Publication type: open access journal article
A growing and more affluent human population is expected to increase the demand for resources and to accelerate habitat modification, but by how much and where remains unknown. Here we project and aggregate global spatial patterns of expected urban and agricultural expansion, conventional and unconventional oil and gas, coal, solar, wind, biofuels and mining development. Cumulatively, these threats place at risk 20% of the remaining global natural lands (19.68 million km2) and could result in half of the world’s biomes becoming >50% converted while doubling and tripling the extent of land converted in South America and Africa, respectively. Regionally, substantial shifts in land conversion could occur in Southern and Western South America, Central and Eastern Africa, and the Central Rocky Mountains of North America. With only 5% of the Earth’s at-risk natural lands under strict legal protection, estimating and proactively mitigating multi-sector development risk is critical for curtailing the further substantial loss of nature.
Extract: Planning for the future: proactive mitigation
With development increasingly encroaching into more remote and previously undisturbed areas, it is critical that international corporations, governments and conservation organizations collaborate to reduce and minimize potential future impacts on remaining habitats.

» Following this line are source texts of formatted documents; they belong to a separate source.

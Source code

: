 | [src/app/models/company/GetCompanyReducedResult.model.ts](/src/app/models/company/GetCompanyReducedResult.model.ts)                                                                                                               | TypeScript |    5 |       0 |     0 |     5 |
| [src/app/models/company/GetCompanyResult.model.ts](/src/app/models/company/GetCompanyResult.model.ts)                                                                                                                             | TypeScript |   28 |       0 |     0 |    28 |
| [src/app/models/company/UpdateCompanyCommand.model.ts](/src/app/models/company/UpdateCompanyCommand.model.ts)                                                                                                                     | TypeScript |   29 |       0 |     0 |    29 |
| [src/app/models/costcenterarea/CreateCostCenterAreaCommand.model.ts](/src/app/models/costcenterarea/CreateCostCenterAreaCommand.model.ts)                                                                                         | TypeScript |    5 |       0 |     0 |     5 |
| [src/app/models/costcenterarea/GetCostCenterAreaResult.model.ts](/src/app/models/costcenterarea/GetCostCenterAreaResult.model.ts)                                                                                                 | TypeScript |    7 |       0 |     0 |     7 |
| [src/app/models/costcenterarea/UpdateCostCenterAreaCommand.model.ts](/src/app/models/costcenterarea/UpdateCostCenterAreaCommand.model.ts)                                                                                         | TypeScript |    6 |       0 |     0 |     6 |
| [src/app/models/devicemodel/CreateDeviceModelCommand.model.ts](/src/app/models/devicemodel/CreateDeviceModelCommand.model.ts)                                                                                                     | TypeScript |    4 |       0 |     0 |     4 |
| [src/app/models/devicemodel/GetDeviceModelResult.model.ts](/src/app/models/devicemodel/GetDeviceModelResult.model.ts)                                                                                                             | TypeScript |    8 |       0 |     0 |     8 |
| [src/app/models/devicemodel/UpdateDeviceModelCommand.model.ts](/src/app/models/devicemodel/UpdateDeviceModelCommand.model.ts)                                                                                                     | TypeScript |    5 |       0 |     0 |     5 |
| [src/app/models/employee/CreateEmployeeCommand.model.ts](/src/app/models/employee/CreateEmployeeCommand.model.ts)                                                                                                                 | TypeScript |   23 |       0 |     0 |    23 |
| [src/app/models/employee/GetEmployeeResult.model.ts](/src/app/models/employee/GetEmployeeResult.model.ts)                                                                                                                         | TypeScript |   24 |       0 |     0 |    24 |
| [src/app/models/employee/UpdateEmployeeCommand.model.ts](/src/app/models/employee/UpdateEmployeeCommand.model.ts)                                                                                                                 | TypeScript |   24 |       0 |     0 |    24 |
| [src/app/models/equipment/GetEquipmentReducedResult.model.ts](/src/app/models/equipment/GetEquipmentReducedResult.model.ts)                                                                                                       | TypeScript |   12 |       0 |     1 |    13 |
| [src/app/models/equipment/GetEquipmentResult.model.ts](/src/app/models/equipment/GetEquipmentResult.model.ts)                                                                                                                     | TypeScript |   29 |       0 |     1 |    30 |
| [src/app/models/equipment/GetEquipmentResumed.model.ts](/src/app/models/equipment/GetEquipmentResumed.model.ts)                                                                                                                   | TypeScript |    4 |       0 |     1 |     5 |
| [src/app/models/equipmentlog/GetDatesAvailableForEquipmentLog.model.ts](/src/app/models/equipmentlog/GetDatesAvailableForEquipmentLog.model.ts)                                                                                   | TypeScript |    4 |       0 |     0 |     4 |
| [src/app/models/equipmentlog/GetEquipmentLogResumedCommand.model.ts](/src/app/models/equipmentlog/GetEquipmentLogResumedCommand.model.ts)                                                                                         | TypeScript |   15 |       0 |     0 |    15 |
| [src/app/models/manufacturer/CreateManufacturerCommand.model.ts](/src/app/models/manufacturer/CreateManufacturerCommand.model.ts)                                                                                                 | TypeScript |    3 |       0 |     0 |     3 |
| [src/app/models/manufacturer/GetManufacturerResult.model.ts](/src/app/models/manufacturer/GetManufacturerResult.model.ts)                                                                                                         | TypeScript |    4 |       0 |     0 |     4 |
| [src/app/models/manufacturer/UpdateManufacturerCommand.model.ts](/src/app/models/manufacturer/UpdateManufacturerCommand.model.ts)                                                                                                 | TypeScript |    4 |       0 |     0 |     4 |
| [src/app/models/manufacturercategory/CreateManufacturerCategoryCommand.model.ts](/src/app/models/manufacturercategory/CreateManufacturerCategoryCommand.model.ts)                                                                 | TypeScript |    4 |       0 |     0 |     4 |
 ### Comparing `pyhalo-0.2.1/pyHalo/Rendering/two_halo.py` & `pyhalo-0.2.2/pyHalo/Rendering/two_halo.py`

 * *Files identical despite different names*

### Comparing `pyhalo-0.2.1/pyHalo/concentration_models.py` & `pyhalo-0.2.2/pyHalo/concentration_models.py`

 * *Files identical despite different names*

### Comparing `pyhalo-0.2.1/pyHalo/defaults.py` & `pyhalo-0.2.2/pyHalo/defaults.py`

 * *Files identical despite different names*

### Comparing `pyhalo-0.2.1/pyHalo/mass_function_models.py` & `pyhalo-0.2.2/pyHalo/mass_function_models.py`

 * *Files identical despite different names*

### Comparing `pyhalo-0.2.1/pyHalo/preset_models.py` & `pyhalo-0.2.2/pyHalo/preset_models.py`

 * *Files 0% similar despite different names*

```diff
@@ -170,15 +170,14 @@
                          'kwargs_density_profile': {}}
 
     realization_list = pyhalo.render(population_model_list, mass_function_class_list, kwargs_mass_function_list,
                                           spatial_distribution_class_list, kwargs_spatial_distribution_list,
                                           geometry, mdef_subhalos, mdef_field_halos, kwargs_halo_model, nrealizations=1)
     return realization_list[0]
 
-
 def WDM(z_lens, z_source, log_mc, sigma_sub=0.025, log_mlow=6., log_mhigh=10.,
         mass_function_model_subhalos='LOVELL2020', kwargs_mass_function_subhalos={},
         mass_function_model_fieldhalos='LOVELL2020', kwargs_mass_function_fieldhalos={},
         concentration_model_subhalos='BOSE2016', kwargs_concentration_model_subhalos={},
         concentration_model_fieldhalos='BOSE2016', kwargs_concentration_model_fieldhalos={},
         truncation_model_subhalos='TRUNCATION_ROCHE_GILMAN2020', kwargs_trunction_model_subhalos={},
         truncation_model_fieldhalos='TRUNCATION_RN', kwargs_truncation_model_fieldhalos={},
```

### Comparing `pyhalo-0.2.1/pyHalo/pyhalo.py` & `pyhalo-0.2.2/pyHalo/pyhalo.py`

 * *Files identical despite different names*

We propose that regulations for development siting and impact mitigation, as well as the implementation of land use planning, should target priority regions where development could threaten significant proportions of natural areas, such as the 224 ecoregions with the highest potential conversion of natural habitat (Fig 4B). These ecoregions could be further prioritized based on high biodiversity (e.g., refs [23–25]) and/or ecosystem service values (e.g., ref ). Once a priority region is identified, we suggest following analyses similar to ours that delineate natural areas at greatest risk to cumulative development threats, but to perform such analyses at finer (landscape) scales using more refined biodiversity data (e.g., as done in ref ). While our analysis provides an important global perspective, data uncertainties limit its use for most conservation interventions and mitigation planning efforts.
Implementation of mitigation requirements should also be conducted at landscape scales and include procedures for proactively evaluating the compatibility of proposed development with conservation goals to determine when impacts should be avoided and when development can proceed (e.g., as done in ref ). Given the expansive scale of expected impacts from a variety of sectors, developers will need to compensate for residual impacts through the use of biodiversity offsets. Also known as set-asides, compensatory habitat, or mitigation banks, biodiversity offsets are a tool for maintaining or enhancing environmental assets in situations where development is sought despite negative environmental impacts. To meet the need for additional investment in biodiversity offsets significant improvement of regulatory oversight will be needed .
Without strong oversight and proactive planning, countries containing high risk areas which also have weak governance and low levels of environmental protection are likely to suffer severe environmental damage . In contrast, where environmental regulations are adequately enforced, impacts on biodiversity can be avoided and properly offset [21,27]. Opportunities for improvement include expanding, strategically locating, and enforcing global networks of protected areas in high-risk areas [18,30]; extending mitigation regulations to countries that currently lack them; and strengthening compliance where implementation of mitigation is weak . In the interim, poorly performing national policies can be supplemented by the reinforcement of the mitigation hierarchy and adhering to planning mandates by multilateral development banks. For example, more than 70 Equator Principle financial institutions currently base their requirements on the International Finance Corporation’s (IFC) Performance Standards, which require that the projects they finance adhere to the mitigation hierarchy with regard to biodiversity and ecosystem service impacts . In Africa and South America where development risk is high, the African and Inter-American Development Banks can provide leverage to ensure development projects avoid critical habitats and minimize and reduce impacts to less-critical areas and compensate where necessary.
While global agriculture, energy and mineral development are inevitable in the coming decades, their negative environmental impacts can be better managed. We suggest that using tools that cumulatively consider all current and future development threats, even when there are uncertainties and inaccuracies, will facilitate and advocate for more strategic and proactive development planning. This will allow for the world to better benefit from economic growth while also maintaining functioning ecosystems and critical biodiversity. It will however be critical to act proactively before development plans are cemented, and it becomes too late for these regions and biomes at greatest risk.